Waberi dénonce ce totalitarisme dans son pays lui aussi partagé entre deux langues au moins, ne sachant laquelle adoptées pour l’administration : français, anglais ou inventer une nouvelle langue d’écriture inspirées des langues des pays de la Corne de l’Afrique.
Ce qui me semble essentiel aujourd’hui, c'est de pouvoir dépasser le complexe de la langue et l'idée de transgression. Il faut que la Balbala (en arabe signifie conversation, palabre) se poursuive peu importe la langue, car il faut surtout arriver à lutter contre le silence mortifère si bien décrit par Waberi et lu par Patrick Potot, comédien, lors de notre soirée littéraire:
« Surtout ne rien écrire, ne rien dire : la vieille peur de toutes les autocraties. Ne rien garder, tout doit disparaître pour ne pas transparaître. Falsifier, oublier. Faire mentir l’encre et les papiers. Faire mentir les tampons, les sceaux, les passeports qu’on vient de commander pourtant à une imprimerie française. Faire mentir les fiches d’état civil, les armoiries de la nation. Faire mentir les morts, le drapeau à peine hissé. Faire mentir une mémoire dont les protagonistes sont encore vivants, bon pieds bon œil.
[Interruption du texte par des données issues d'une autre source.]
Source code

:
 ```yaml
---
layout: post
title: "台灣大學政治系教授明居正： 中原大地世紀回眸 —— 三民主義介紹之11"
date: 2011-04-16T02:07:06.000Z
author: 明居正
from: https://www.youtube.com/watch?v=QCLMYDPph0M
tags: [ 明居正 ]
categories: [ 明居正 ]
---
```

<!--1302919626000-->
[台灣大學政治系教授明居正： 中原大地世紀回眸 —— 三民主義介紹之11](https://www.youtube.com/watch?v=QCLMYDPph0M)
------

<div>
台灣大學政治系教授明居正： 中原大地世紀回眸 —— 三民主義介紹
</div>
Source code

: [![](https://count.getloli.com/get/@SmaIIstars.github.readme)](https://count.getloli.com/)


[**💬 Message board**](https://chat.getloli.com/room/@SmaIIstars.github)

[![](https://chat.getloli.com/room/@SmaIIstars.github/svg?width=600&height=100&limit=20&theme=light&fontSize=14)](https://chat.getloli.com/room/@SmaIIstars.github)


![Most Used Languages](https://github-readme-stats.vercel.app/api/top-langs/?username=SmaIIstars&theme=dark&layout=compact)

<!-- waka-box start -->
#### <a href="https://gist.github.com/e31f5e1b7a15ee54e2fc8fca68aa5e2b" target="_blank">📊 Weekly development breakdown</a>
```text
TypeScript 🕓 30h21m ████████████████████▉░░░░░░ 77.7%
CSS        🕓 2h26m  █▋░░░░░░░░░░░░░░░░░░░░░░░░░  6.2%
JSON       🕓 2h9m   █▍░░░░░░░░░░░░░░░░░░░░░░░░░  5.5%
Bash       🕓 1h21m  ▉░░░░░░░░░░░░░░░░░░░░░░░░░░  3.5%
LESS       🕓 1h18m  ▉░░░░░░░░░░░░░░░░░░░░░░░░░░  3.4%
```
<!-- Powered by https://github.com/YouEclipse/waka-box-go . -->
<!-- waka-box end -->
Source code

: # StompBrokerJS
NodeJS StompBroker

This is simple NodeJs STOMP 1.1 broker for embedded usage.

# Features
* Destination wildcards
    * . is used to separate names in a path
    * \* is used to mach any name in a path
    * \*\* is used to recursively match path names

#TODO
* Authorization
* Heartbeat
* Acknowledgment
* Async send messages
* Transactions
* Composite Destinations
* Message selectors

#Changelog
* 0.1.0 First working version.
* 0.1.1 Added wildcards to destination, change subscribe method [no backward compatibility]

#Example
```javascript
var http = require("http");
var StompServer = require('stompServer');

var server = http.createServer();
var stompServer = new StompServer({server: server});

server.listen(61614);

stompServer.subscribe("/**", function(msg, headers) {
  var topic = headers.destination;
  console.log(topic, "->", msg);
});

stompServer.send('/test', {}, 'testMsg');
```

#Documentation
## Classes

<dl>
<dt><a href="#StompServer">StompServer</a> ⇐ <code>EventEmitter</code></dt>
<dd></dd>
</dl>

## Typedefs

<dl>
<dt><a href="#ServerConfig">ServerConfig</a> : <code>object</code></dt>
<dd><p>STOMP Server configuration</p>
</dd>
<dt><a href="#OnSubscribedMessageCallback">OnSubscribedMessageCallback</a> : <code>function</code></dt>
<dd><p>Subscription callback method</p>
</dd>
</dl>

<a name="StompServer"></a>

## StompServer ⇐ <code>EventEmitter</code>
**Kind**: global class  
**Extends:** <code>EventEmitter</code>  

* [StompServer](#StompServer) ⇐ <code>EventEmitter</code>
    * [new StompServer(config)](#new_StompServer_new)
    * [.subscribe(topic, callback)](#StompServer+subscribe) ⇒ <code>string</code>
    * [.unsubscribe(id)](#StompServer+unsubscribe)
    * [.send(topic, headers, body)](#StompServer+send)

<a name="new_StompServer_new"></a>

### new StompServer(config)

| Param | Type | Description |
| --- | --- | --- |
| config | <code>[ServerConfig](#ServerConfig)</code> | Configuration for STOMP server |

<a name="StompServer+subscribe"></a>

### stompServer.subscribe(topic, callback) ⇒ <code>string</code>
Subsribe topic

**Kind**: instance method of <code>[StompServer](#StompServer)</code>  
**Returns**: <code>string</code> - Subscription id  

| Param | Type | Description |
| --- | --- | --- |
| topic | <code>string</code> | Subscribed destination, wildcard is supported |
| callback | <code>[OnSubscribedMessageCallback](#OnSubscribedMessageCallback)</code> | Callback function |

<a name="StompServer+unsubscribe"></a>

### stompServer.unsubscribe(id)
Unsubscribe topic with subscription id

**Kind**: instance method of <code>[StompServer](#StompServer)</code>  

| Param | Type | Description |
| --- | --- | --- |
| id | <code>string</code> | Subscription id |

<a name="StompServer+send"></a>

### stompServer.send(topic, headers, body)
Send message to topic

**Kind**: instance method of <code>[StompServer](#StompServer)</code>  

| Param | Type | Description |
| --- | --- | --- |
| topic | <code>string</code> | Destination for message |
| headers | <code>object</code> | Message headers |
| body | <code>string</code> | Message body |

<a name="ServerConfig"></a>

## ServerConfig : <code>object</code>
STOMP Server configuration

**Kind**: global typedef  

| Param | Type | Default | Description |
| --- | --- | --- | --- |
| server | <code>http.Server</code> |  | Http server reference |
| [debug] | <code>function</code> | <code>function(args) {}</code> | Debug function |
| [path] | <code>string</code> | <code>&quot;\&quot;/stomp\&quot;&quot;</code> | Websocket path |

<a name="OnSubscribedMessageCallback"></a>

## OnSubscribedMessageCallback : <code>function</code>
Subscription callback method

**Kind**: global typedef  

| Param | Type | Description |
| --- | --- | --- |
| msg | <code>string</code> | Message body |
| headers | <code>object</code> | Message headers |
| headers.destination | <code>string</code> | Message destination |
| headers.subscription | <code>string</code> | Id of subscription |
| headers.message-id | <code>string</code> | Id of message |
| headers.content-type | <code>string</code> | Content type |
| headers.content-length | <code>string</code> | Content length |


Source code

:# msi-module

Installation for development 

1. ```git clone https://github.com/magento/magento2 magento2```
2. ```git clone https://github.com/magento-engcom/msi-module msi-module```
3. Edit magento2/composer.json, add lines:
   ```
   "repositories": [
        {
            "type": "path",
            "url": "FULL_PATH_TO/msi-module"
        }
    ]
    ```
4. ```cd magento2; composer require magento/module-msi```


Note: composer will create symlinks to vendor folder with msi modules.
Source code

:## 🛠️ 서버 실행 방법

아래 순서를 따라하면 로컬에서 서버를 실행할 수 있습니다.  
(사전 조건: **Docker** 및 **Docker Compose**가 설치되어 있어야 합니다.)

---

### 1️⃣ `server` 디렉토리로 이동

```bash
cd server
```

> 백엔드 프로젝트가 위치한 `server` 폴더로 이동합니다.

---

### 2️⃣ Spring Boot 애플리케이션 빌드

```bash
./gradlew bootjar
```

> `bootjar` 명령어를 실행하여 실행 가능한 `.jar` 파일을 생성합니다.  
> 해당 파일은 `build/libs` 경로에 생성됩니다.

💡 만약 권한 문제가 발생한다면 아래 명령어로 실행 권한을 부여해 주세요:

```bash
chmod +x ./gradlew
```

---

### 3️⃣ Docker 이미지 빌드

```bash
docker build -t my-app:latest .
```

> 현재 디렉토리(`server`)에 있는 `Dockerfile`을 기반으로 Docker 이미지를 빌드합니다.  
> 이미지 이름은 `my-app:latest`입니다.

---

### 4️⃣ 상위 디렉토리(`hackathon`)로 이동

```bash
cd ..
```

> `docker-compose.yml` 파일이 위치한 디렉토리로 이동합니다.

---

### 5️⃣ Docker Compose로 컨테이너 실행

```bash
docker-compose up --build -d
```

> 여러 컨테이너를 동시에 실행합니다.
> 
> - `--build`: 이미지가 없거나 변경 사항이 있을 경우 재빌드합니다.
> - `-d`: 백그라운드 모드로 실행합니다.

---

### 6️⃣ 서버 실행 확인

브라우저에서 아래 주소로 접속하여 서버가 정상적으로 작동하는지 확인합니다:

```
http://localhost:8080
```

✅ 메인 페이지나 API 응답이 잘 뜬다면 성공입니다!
Faire mentir la tradition aussi ? Mais, comme dit le proverbe toujours en vigueur sous nos cieux : « Caddo lagatago cadho alley leedehay », à pervertir la tradition, on s’attire le courroux de Dieu. C’est un autre proverbe, créole celui-là, qui me revient en mémoire. « Le crayon de Dieu n’a pas de gomme.» C’est tellement vrai, et voilà comment on provoque un destin. » Balbala, p. 98.